Tennessee and the lottery – is it a possible future partnership?
Come Nov. 5, that will be a question facing every Tennes-sean who takes the time to go out and vote.
Statewide surveys indicate a 2-to-1 ratio of those in favor of the lottery. If voters approve the lottery referendum, only Hawaii and Utah will continue with no form of legalized gambling.
We believe that Tennessee should have a lottery.
For example, people go to other states to buy lottery tickets.
Because of the recent increase in sales taxes, people are also buying groceries, etc., elsewhere. There goes more money away from local businesses in Weakley County and the 40-plus other border counties in Tennessee.
The state has faced, and will likely continue to face, severe budget problems. Short of TennCare reform or tax reform, a lottery may be one of the most feasible ways to pump revenue into our strapped economy rather than another state’s economy.
Higher education funding, as well as K-12 funding, is always a strain on the state budget.
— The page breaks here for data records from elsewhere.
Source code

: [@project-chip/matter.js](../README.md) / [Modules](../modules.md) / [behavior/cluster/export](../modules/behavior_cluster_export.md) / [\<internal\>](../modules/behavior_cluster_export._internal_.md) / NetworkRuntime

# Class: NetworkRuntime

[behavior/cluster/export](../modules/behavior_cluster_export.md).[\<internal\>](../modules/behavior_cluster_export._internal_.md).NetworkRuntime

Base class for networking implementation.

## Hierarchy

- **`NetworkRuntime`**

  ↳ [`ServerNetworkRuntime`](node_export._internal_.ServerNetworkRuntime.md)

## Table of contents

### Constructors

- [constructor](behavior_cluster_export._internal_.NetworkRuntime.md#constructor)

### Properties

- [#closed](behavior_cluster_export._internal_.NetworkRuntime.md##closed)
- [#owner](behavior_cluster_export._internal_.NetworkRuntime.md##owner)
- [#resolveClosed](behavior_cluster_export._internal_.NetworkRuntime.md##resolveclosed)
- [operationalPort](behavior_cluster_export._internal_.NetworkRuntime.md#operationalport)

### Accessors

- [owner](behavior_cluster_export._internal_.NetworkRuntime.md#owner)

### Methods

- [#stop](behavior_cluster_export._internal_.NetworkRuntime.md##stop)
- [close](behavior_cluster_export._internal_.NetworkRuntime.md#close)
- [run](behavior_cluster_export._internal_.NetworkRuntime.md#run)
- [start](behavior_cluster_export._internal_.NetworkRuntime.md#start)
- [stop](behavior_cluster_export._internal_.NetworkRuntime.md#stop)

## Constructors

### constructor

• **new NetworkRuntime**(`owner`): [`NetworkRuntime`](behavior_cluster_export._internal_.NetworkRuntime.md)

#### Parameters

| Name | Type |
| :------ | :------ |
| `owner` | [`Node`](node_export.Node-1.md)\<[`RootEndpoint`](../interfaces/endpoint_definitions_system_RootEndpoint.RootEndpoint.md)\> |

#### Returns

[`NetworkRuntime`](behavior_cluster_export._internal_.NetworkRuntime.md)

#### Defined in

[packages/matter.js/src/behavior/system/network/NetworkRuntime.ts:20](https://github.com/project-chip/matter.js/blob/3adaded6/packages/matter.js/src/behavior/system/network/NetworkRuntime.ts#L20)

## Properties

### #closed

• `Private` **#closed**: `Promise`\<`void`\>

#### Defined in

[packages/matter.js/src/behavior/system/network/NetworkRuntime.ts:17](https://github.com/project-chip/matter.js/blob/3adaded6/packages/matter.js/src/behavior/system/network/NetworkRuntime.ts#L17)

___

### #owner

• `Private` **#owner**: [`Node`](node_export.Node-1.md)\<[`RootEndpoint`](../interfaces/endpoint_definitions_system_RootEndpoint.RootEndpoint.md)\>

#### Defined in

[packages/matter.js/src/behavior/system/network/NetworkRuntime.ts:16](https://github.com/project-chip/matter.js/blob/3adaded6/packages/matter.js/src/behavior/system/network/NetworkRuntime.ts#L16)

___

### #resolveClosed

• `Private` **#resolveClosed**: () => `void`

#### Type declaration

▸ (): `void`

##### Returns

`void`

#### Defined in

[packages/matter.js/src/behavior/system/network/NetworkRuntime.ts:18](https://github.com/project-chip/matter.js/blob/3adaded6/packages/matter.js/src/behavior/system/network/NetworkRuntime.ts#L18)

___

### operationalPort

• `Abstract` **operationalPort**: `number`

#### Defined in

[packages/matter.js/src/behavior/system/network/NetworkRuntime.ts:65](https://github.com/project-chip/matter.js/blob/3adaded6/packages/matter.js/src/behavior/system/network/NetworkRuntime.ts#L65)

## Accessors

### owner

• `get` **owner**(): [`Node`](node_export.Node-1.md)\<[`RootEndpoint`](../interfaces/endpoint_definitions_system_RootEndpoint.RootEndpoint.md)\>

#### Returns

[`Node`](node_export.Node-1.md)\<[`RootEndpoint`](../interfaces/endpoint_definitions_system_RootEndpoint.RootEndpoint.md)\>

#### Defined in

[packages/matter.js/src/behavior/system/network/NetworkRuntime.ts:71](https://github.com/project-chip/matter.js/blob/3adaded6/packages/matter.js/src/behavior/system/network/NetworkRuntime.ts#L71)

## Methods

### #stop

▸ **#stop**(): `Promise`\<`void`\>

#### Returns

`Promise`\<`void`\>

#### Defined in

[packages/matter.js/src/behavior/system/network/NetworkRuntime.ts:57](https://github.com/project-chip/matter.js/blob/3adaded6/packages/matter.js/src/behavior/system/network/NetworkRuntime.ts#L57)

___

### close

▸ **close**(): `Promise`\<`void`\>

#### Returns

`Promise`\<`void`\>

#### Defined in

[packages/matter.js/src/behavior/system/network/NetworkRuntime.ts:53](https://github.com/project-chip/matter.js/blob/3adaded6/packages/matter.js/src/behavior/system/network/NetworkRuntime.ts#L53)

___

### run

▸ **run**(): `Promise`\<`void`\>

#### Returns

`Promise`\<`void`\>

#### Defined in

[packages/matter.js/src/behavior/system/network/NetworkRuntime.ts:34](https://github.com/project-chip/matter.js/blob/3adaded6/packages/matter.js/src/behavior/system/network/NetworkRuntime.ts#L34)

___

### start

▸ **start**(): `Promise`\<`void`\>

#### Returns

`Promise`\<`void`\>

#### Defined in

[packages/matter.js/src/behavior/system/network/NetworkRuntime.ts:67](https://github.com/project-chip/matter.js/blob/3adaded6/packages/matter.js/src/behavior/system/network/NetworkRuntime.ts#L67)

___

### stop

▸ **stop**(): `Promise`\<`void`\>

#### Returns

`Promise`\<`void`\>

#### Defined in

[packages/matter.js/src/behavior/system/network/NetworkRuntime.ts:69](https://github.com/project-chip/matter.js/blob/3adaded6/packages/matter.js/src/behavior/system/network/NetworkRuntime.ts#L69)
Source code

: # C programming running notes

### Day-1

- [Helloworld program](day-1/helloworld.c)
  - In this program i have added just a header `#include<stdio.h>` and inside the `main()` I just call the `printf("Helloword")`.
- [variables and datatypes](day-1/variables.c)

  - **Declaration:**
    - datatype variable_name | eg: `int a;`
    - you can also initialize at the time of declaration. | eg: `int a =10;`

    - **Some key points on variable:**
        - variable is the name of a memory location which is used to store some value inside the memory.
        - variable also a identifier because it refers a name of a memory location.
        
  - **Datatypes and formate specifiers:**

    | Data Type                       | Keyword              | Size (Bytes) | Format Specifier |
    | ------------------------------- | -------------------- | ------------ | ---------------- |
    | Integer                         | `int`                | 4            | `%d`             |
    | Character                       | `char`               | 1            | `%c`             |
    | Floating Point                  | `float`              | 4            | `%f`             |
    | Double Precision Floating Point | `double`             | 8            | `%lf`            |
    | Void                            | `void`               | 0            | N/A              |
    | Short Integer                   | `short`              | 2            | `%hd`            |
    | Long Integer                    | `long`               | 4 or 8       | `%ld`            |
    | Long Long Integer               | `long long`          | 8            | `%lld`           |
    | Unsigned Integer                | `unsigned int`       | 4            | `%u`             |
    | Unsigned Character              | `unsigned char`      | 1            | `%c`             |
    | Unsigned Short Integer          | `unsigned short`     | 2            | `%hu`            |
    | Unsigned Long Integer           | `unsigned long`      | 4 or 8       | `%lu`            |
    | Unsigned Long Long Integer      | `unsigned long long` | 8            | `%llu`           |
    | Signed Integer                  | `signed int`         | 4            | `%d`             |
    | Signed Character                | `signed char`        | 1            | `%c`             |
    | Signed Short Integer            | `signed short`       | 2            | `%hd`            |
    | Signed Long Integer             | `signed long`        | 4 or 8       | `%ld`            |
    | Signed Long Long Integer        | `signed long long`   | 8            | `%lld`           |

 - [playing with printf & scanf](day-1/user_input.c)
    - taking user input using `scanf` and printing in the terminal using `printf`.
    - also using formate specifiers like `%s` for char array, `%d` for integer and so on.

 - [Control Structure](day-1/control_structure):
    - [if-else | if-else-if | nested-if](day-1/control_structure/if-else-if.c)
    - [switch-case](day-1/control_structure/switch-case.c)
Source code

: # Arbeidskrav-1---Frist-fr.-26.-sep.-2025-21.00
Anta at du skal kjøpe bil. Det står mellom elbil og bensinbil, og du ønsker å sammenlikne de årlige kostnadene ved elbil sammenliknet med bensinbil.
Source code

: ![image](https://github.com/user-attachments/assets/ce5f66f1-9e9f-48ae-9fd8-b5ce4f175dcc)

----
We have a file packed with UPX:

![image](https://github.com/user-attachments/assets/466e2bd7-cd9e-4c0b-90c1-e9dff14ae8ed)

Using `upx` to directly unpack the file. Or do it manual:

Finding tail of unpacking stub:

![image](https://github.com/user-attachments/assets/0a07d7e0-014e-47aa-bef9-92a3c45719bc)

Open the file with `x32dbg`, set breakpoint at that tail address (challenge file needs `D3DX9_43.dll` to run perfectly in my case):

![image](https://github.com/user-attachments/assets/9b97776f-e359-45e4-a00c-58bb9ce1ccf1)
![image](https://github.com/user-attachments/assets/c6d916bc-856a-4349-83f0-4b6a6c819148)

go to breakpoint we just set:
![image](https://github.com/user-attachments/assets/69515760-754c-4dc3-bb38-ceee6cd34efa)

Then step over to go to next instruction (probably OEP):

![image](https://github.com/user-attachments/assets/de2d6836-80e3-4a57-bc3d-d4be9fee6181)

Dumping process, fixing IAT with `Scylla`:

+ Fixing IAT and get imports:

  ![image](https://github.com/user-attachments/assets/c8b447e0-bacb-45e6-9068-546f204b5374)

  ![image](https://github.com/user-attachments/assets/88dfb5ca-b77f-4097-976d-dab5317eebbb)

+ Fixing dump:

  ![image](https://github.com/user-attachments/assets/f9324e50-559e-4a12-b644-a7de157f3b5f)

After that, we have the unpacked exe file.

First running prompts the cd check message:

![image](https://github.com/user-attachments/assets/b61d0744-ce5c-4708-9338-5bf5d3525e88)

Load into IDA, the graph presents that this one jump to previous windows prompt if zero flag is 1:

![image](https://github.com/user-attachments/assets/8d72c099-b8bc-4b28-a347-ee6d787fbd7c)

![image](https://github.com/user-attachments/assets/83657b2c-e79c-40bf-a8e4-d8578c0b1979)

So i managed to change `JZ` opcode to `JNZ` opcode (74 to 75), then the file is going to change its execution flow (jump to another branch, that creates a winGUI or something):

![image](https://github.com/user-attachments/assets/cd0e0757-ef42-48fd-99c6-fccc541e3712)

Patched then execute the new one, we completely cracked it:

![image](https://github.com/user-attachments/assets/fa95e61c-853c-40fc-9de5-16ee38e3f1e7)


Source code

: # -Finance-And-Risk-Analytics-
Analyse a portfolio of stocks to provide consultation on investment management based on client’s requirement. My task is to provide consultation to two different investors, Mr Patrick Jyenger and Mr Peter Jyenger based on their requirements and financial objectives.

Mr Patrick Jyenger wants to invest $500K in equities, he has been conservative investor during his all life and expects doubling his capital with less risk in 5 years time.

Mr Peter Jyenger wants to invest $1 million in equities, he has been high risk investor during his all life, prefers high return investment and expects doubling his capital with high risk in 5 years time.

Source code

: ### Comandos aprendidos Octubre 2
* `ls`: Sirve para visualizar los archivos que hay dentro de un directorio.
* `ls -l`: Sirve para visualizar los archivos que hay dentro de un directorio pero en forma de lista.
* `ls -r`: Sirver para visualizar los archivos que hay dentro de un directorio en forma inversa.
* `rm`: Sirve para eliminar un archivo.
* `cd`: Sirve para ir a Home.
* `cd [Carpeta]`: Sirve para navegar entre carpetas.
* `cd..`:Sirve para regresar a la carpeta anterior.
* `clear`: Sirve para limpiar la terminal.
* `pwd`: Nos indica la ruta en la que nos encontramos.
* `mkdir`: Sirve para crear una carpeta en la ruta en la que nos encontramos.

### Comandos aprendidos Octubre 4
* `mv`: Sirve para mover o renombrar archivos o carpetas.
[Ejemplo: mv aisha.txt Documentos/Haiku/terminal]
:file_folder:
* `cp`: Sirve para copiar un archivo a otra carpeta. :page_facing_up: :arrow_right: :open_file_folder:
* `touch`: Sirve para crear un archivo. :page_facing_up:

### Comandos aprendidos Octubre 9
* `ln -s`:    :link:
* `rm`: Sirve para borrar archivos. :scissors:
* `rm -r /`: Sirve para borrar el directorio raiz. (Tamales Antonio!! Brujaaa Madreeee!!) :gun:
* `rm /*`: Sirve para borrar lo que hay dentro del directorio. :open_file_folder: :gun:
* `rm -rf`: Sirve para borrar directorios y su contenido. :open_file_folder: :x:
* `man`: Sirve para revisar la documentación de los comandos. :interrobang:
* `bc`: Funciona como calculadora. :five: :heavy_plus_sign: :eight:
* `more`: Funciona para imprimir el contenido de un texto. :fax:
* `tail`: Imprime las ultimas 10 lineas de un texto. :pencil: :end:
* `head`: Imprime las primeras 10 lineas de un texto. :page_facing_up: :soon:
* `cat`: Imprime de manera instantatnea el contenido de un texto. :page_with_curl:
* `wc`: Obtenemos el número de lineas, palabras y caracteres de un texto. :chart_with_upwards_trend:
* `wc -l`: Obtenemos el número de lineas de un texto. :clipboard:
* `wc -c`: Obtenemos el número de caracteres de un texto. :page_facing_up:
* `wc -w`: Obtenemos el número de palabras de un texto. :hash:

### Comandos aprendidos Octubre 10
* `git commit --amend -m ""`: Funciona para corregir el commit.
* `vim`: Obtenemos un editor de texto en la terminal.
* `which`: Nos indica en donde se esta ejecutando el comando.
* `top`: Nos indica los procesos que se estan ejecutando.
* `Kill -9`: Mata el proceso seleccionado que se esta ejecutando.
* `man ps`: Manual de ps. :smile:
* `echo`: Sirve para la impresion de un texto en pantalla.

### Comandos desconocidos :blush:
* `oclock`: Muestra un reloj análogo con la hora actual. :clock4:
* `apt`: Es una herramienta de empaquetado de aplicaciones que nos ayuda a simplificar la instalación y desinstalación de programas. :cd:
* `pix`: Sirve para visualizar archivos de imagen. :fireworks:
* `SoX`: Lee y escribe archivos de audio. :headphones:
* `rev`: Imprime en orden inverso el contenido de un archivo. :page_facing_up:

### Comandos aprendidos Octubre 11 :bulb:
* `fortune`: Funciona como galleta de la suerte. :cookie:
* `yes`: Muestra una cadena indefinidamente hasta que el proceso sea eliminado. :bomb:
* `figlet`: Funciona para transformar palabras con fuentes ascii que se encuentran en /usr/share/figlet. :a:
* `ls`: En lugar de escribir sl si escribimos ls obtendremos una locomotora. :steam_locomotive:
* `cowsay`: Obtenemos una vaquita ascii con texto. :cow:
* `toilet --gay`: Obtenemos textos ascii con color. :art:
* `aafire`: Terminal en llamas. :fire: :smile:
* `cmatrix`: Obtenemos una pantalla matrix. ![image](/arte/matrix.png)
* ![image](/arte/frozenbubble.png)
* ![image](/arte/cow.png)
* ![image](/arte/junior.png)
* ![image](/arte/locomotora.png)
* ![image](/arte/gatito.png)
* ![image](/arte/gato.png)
If the legislation passes, then the lottery will be set up similar to the Georgia lottery and is supposed to help in funding scholarships.
According to the Georgia Student Finance Commission’s Web site, almost $2 billion has been awarded in scholarships to Georgia students to attend state higher education schools.
That’s a lot of students who have been able to further their education.
We do not, however, believe that higher education funding should become solely dependent upon a lottery.
We also understand that lottery opponents believe it corrupts and hurts children and the poor, as well as being a bad economic solution.
Any risk, of course, comes with controversy, and we believe this risk is one we need to take.